TASK TO COMPLETE: Find every line of the listing below where "delegate" appears, and copy it.

*** SUPPLIED RECORDS Section Begins ***

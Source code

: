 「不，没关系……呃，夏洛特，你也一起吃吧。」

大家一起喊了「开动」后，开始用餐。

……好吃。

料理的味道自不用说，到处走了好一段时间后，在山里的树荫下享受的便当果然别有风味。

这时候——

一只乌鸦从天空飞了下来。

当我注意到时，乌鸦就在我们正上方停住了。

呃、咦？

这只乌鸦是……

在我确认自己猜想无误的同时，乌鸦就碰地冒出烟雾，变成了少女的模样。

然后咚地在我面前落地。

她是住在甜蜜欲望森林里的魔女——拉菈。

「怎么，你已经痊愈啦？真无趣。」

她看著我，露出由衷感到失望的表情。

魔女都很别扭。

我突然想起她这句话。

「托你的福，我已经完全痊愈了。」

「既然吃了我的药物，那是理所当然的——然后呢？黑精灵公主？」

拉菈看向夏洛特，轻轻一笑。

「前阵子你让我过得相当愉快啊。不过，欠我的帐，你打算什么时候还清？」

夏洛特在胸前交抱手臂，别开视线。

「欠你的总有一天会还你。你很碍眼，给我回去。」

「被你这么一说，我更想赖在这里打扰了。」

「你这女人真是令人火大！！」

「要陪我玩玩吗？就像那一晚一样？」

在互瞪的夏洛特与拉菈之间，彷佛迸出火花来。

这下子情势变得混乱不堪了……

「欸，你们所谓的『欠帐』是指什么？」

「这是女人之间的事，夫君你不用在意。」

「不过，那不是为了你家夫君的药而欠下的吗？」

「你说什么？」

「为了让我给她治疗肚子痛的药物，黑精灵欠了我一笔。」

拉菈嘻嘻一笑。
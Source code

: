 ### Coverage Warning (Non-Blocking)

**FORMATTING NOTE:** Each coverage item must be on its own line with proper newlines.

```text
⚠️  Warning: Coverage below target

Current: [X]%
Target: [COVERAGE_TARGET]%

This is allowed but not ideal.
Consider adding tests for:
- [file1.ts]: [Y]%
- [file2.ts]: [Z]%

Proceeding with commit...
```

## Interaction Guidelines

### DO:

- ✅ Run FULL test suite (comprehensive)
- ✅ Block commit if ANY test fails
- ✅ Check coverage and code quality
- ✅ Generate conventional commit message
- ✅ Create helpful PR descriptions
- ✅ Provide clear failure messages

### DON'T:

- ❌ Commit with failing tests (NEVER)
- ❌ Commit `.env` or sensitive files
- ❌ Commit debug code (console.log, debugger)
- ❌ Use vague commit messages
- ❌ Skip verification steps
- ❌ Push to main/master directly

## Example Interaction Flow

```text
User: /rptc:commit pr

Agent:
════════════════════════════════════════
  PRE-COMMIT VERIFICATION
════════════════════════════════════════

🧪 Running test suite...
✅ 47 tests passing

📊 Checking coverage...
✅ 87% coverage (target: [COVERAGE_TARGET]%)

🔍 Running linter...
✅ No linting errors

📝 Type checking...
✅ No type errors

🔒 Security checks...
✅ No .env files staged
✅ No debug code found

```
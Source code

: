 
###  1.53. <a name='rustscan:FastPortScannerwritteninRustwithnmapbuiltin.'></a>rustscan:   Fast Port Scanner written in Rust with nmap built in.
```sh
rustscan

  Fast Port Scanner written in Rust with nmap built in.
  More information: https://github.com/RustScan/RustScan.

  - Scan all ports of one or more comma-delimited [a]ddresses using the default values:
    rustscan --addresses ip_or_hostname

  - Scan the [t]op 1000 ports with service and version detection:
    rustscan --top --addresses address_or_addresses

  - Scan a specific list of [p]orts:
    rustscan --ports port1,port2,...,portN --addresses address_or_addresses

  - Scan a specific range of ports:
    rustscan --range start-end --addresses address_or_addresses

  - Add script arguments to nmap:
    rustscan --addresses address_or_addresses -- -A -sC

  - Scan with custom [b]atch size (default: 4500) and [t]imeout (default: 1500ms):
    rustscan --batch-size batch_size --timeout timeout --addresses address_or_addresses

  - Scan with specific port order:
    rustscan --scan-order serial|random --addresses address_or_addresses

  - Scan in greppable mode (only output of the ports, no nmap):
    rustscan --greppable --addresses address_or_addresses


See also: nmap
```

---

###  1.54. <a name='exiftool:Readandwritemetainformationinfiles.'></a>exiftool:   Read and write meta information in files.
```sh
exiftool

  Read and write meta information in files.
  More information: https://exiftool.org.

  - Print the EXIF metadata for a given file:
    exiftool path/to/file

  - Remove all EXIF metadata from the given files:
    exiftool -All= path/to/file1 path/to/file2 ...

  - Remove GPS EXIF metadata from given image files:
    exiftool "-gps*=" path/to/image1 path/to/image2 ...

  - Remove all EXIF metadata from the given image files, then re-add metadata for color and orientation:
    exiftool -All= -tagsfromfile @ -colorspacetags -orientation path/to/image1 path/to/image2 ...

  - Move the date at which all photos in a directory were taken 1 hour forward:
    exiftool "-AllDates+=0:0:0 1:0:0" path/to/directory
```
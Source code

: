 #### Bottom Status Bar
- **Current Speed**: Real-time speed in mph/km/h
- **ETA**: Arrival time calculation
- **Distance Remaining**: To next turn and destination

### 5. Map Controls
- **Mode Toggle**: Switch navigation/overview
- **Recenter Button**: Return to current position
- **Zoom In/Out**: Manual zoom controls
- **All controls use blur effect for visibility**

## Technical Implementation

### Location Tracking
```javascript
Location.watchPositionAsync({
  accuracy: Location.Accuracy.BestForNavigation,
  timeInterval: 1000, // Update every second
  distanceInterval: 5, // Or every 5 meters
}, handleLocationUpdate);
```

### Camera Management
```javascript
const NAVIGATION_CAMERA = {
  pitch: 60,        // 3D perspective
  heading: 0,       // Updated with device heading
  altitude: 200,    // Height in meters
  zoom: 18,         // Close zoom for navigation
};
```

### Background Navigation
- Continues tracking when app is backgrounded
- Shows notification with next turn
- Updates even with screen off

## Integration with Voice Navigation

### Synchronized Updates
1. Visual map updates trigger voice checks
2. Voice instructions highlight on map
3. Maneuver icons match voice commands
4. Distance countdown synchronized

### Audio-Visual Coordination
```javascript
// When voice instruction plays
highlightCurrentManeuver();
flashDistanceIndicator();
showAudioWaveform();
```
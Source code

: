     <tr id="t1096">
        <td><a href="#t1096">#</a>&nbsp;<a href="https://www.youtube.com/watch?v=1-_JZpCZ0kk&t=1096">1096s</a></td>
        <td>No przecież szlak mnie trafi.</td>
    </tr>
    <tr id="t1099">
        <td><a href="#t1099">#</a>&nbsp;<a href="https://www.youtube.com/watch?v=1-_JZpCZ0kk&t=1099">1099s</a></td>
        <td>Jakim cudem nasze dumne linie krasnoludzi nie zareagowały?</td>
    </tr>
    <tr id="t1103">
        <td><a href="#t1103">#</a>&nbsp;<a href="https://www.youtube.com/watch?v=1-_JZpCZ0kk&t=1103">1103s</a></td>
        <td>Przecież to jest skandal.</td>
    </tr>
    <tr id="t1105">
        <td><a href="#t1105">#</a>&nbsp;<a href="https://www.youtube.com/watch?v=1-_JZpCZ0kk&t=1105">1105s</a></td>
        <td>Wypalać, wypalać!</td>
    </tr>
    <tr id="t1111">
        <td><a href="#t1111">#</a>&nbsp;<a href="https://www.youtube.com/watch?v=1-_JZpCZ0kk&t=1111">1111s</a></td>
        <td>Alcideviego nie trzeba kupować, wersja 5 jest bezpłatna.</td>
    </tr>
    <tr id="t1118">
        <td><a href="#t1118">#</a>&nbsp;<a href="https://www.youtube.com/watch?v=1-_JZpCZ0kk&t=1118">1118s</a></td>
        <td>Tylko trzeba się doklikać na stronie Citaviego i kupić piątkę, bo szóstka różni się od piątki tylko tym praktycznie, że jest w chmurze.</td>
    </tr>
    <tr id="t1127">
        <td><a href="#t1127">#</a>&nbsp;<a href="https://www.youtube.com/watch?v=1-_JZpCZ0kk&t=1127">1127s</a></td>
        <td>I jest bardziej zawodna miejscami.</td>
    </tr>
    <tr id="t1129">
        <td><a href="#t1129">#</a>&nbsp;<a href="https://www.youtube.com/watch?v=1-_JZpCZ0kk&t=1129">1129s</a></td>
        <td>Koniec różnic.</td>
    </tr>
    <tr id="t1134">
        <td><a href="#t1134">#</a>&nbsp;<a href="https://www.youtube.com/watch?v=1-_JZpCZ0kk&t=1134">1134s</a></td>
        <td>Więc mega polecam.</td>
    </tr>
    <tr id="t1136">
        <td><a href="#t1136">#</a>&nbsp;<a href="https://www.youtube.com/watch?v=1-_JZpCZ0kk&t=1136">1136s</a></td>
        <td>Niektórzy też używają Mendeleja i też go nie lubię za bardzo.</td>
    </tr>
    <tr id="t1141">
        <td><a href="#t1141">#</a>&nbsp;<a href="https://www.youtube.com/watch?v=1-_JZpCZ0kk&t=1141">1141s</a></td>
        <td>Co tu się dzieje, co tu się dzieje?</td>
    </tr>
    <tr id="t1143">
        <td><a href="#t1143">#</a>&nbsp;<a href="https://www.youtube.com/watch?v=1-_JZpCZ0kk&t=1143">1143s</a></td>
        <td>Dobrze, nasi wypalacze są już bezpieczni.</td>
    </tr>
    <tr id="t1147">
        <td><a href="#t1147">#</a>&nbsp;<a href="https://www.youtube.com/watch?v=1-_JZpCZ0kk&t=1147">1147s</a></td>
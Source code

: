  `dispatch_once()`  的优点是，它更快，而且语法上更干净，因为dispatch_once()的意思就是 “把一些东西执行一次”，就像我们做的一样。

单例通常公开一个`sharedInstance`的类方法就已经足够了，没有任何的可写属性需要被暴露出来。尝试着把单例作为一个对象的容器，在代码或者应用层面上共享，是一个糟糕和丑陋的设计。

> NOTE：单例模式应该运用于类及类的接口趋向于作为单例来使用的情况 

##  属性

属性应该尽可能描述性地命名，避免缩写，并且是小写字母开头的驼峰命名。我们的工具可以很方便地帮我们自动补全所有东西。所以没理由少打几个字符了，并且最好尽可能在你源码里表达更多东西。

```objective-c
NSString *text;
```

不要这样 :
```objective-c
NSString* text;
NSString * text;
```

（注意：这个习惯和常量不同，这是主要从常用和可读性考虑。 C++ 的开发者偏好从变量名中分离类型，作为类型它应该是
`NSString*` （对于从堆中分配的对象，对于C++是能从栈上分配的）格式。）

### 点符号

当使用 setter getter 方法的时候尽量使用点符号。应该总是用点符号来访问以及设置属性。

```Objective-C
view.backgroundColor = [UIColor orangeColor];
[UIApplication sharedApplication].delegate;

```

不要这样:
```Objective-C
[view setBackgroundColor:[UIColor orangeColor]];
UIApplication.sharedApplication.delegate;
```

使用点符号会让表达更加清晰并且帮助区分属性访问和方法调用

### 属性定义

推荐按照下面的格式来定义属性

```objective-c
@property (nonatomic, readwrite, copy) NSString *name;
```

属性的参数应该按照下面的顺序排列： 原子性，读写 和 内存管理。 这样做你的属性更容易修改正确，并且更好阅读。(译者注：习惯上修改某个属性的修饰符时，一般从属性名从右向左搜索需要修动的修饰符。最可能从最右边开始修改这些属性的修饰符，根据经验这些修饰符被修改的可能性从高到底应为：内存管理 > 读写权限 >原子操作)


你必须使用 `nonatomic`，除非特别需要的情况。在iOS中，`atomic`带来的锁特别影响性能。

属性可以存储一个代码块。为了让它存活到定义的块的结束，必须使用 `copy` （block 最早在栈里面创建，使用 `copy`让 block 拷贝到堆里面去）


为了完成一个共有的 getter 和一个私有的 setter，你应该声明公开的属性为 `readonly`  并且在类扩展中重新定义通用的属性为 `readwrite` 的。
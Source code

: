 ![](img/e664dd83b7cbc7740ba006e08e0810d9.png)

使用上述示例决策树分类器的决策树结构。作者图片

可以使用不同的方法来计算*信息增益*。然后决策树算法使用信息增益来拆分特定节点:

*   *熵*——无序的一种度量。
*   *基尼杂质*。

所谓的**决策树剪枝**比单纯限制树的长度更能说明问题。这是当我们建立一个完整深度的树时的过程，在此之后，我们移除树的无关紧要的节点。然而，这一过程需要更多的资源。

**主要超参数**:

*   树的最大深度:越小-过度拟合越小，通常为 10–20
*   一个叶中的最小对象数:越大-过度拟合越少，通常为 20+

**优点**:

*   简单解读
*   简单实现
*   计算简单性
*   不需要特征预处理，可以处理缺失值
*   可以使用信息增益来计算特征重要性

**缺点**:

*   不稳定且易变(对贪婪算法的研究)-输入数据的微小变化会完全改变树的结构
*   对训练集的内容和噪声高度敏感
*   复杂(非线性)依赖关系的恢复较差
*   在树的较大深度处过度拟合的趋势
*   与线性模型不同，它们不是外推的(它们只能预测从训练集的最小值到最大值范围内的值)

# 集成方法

*** SUPPLIED RECORDS Section Ends ***

TASK SOLUTION:
[UIApplication sharedApplication].delegate;
UIApplication.sharedApplication.delegate;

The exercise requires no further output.